INFORMATION SUPPLIED START

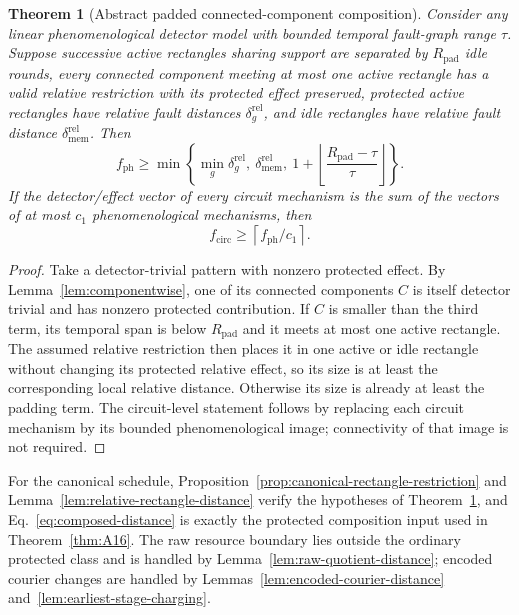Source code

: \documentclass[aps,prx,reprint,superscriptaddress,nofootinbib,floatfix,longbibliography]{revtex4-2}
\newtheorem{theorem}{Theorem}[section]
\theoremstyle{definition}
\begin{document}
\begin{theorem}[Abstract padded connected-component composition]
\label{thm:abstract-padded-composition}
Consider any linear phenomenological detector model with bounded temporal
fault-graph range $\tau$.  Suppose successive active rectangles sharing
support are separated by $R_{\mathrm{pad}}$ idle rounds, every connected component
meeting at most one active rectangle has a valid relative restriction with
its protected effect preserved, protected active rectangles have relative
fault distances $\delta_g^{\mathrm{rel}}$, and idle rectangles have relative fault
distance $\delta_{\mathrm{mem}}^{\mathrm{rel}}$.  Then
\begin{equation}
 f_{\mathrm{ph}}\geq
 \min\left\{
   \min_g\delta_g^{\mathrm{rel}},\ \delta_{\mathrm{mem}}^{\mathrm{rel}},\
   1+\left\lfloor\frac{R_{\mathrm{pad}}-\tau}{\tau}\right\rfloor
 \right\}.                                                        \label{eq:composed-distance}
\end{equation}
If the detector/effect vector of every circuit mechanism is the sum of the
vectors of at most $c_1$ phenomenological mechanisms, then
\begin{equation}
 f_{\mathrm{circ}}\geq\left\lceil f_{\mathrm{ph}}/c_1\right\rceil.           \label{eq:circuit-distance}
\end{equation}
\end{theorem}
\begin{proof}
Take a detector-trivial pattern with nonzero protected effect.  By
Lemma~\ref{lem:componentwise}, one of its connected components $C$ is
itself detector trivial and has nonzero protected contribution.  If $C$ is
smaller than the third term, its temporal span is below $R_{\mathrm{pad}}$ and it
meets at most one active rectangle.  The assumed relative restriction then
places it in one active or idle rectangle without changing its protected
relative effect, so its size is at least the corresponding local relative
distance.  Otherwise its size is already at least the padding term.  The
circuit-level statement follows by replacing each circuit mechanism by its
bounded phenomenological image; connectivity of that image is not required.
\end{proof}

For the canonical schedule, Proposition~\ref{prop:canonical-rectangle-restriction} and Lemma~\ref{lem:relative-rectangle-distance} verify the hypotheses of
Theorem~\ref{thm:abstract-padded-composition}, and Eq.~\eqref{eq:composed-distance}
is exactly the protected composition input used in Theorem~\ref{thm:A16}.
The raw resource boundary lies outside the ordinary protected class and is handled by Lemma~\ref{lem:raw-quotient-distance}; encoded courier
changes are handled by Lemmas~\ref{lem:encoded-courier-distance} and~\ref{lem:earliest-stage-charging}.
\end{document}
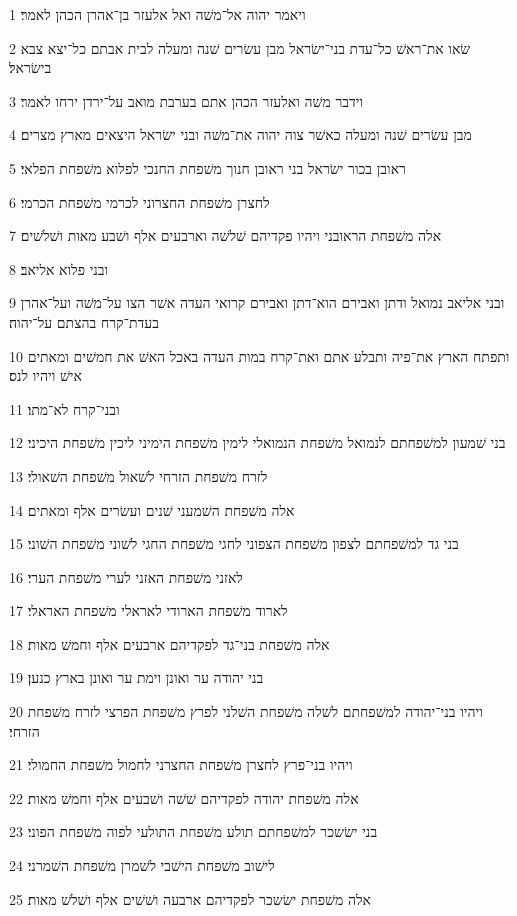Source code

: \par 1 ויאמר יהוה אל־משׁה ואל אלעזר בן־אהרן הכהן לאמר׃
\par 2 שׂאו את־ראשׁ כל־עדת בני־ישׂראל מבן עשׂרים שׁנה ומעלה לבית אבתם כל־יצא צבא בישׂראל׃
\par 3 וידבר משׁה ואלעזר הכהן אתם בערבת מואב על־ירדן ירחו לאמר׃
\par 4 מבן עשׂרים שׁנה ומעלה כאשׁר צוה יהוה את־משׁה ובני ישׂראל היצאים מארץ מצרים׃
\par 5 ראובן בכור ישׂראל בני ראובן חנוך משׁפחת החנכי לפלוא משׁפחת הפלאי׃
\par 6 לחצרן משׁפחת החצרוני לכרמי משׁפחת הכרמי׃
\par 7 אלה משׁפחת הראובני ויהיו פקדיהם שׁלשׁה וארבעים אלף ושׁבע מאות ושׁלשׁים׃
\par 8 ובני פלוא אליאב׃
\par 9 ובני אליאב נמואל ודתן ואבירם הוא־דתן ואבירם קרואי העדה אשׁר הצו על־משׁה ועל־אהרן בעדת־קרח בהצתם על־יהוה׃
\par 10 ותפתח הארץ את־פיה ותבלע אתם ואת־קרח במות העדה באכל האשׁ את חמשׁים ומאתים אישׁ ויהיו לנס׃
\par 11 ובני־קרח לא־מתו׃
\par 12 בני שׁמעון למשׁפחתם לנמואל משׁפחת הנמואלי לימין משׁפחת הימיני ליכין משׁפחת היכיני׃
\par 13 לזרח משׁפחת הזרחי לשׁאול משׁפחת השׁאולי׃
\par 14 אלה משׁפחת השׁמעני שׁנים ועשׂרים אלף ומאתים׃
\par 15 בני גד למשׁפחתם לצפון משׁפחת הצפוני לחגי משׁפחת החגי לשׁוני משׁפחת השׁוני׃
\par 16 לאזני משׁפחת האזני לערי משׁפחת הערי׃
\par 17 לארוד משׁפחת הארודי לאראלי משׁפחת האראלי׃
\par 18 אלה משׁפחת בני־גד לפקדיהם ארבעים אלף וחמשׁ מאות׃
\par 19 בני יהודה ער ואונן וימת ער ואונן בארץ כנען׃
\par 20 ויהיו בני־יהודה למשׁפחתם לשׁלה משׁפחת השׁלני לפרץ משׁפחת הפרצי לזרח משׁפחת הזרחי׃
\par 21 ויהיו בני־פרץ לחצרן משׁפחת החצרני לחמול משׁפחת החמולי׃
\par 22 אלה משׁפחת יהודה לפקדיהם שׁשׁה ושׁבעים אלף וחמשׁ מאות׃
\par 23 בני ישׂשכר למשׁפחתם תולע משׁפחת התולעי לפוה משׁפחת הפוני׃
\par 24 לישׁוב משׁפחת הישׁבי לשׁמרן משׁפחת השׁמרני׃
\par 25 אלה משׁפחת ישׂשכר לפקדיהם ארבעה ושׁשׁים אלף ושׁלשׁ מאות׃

INFORMATION SUPPLIED END
INFORMATION SUPPLIED START

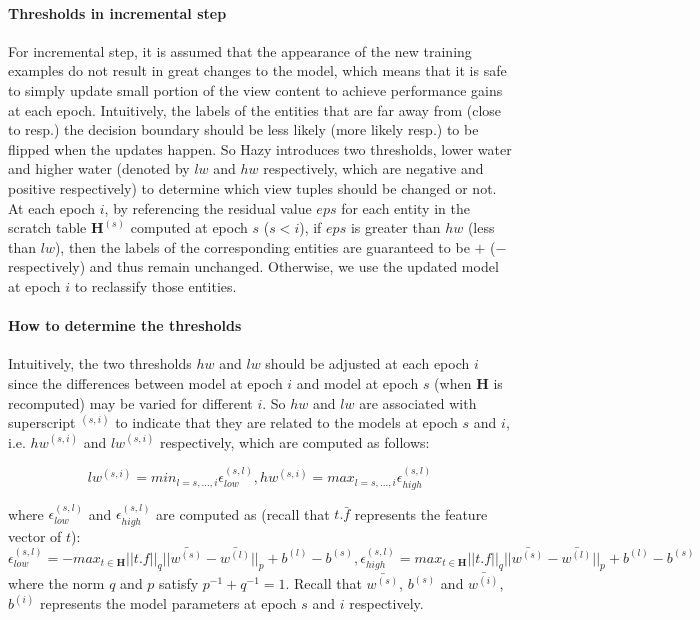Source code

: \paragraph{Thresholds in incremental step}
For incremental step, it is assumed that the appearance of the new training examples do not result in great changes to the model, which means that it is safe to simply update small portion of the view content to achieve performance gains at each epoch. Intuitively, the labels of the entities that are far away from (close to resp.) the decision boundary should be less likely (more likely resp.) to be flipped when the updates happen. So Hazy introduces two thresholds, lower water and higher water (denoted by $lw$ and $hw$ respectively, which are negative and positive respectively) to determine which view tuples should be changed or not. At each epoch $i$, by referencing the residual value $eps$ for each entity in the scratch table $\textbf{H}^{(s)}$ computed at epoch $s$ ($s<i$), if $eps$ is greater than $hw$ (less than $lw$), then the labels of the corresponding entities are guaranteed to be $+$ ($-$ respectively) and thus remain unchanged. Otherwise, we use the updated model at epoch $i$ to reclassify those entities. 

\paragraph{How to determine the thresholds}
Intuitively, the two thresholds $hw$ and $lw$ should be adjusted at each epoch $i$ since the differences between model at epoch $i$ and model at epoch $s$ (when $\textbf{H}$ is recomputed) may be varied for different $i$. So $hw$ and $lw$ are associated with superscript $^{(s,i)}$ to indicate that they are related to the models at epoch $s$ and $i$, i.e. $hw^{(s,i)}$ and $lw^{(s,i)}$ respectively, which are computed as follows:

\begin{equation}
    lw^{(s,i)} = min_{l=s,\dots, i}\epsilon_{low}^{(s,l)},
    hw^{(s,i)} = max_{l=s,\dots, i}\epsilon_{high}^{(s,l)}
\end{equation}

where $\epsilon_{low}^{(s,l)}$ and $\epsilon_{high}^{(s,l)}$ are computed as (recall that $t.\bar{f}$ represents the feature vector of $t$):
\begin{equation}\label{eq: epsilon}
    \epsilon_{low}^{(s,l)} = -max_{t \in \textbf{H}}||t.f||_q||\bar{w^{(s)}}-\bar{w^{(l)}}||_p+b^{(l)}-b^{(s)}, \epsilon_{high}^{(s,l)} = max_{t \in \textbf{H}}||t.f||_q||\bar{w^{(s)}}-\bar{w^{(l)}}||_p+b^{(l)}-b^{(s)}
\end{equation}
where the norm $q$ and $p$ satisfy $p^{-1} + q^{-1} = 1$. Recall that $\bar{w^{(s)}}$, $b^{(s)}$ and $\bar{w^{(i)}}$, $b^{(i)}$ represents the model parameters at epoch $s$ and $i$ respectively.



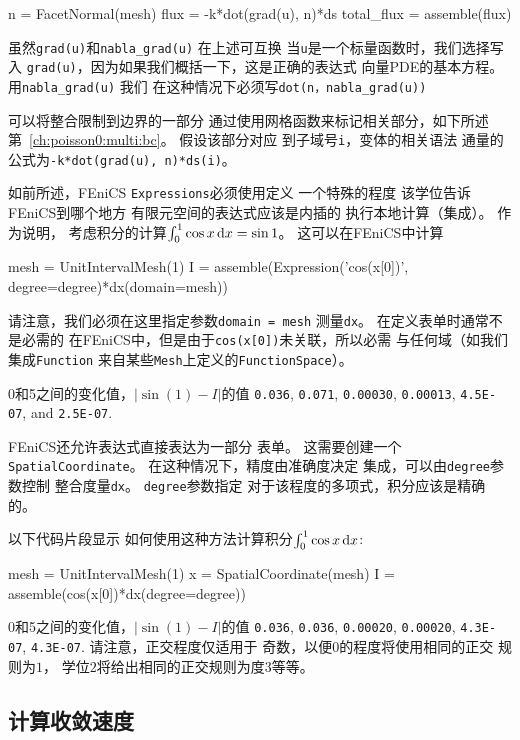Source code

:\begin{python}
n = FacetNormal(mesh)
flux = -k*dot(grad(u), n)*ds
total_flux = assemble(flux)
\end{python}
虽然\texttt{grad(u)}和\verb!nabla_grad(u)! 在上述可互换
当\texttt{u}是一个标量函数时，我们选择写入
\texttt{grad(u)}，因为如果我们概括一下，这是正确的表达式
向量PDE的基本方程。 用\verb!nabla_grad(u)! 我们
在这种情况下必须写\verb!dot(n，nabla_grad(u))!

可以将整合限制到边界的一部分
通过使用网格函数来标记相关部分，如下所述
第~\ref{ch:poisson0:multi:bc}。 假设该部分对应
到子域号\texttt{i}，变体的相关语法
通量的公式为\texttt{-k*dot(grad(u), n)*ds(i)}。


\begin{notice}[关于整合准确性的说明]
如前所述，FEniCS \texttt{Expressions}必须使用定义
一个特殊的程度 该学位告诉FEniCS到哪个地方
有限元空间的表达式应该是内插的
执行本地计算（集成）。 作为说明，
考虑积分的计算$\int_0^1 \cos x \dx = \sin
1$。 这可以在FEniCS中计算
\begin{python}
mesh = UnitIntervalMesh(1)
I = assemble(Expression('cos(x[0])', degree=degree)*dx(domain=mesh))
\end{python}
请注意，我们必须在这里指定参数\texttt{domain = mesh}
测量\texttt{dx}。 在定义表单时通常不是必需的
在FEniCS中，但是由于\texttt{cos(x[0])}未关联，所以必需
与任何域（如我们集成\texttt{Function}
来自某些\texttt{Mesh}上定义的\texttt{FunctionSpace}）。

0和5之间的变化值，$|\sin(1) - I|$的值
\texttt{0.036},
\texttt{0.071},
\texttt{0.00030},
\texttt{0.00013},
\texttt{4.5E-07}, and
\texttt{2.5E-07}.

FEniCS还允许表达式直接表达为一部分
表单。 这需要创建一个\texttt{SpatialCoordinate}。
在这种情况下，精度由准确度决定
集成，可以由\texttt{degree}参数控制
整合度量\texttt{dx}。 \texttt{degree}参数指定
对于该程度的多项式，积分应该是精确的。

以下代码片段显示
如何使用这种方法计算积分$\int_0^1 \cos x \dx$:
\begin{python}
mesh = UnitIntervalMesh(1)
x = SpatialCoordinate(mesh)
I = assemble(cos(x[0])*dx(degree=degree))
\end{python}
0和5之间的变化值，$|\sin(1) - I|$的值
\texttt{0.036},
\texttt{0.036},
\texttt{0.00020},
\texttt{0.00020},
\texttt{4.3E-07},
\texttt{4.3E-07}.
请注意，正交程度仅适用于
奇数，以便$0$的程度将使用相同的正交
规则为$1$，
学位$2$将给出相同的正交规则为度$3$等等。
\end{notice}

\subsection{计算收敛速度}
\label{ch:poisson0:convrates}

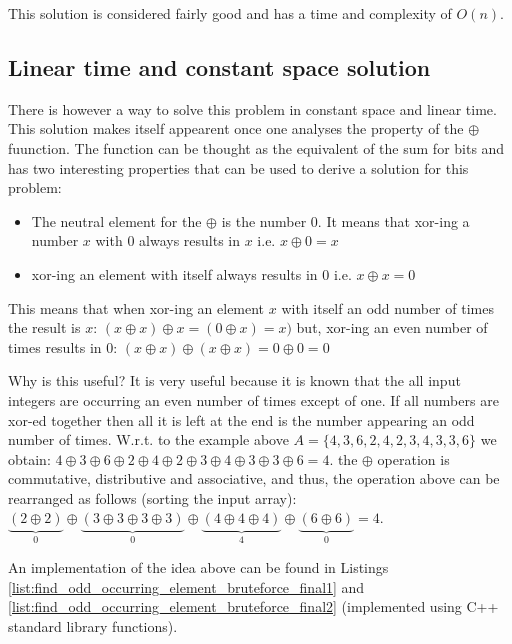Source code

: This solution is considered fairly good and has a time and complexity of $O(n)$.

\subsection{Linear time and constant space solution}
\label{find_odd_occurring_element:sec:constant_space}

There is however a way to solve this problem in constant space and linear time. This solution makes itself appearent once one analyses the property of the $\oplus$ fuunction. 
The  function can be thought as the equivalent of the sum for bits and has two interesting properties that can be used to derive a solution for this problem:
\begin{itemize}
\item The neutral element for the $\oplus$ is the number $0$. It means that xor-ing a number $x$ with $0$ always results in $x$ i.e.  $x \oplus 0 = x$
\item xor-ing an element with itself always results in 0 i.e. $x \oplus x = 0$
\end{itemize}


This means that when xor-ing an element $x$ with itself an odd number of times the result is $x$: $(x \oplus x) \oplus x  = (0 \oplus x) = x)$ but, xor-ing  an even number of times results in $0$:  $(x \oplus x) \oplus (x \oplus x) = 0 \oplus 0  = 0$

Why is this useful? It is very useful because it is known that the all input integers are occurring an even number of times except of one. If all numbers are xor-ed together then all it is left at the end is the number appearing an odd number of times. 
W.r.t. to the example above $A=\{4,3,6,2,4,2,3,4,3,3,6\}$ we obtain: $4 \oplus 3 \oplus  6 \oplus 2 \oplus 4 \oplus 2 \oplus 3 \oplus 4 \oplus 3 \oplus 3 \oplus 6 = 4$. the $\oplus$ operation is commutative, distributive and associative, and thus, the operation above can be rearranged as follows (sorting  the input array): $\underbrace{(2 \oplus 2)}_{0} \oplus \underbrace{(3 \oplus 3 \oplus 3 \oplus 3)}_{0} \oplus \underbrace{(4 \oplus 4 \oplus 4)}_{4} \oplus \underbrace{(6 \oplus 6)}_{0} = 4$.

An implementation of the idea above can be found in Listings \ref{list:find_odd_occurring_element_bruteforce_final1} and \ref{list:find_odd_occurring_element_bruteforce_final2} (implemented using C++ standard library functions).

INFORMATION SUPPLIED END
INFORMATION SUPPLIED START

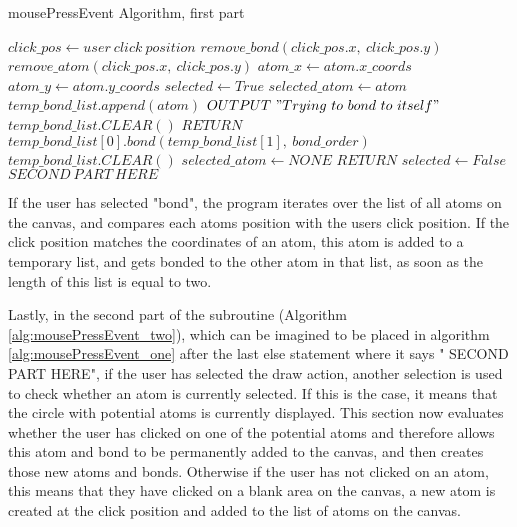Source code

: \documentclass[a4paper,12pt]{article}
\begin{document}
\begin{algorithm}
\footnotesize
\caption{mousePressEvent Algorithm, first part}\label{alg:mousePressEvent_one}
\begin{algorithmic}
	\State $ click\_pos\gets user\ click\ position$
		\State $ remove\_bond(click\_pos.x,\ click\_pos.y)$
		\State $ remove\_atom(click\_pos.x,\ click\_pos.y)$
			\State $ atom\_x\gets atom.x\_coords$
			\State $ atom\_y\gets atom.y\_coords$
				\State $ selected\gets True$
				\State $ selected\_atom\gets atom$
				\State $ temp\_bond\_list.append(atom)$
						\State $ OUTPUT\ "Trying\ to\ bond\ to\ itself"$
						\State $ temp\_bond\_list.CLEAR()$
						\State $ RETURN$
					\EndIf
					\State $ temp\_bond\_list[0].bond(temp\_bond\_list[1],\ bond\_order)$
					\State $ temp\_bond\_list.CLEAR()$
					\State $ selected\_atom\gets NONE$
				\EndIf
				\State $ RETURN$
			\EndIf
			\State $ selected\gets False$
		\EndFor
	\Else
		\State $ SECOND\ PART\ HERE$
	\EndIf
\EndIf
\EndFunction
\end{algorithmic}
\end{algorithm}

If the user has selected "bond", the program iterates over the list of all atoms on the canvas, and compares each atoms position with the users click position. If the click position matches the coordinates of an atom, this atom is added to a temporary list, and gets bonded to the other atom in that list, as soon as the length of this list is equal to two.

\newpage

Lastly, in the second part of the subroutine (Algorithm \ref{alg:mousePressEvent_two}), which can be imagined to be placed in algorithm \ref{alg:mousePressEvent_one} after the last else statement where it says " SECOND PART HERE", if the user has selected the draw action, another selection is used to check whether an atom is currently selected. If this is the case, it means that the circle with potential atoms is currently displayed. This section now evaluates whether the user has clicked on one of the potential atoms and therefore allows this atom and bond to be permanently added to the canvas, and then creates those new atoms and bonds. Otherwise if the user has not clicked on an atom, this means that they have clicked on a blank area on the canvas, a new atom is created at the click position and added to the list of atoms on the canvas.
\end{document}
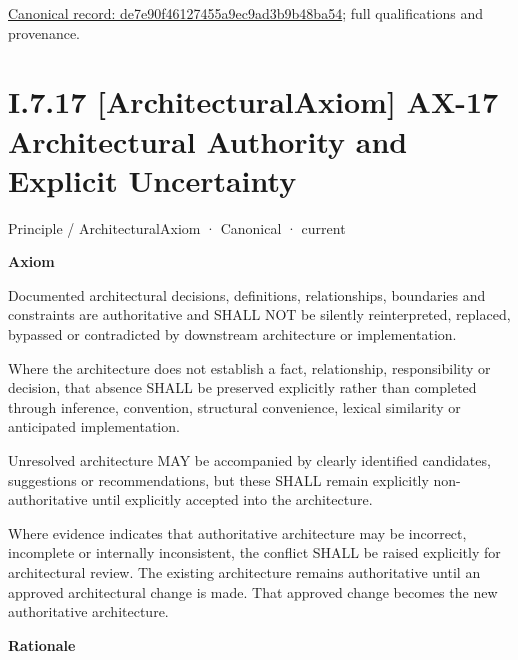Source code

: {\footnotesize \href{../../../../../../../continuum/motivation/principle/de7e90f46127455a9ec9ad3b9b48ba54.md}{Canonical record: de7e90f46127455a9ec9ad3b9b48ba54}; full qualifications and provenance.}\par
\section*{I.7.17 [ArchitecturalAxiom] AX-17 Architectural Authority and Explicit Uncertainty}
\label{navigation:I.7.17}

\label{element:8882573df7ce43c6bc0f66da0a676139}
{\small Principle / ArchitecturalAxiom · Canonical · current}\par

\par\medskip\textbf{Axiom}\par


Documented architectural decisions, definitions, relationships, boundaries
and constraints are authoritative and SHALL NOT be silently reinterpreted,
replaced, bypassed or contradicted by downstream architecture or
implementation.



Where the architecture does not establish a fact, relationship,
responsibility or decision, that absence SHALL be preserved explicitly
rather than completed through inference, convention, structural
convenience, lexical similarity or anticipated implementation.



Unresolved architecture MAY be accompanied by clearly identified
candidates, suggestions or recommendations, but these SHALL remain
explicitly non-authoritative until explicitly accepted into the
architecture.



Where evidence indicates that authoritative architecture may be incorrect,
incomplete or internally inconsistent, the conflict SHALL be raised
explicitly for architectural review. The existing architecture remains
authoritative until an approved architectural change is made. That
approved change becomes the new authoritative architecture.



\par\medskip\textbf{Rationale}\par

INFORMATION SUPPLIED END

What lines in the listing above contain the word "number"? Show each one.

*SOLVED EXERCISE*
\item The neutral element for the $\oplus$ is the number $0$. It means that xor-ing a number $x$ with $0$ always results in $x$ i.e.  $x \oplus 0 = x$
This means that when xor-ing an element $x$ with itself an odd number of times the result is $x$: $(x \oplus x) \oplus x  = (0 \oplus x) = x)$ but, xor-ing  an even number of times results in $0$:  $(x \oplus x) \oplus (x \oplus x) = 0 \oplus 0  = 0$
Why is this useful? It is very useful because it is known that the all input integers are occurring an even number of times except of one. If all numbers are xor-ed together then all it is left at the end is the number appearing an odd number of times. 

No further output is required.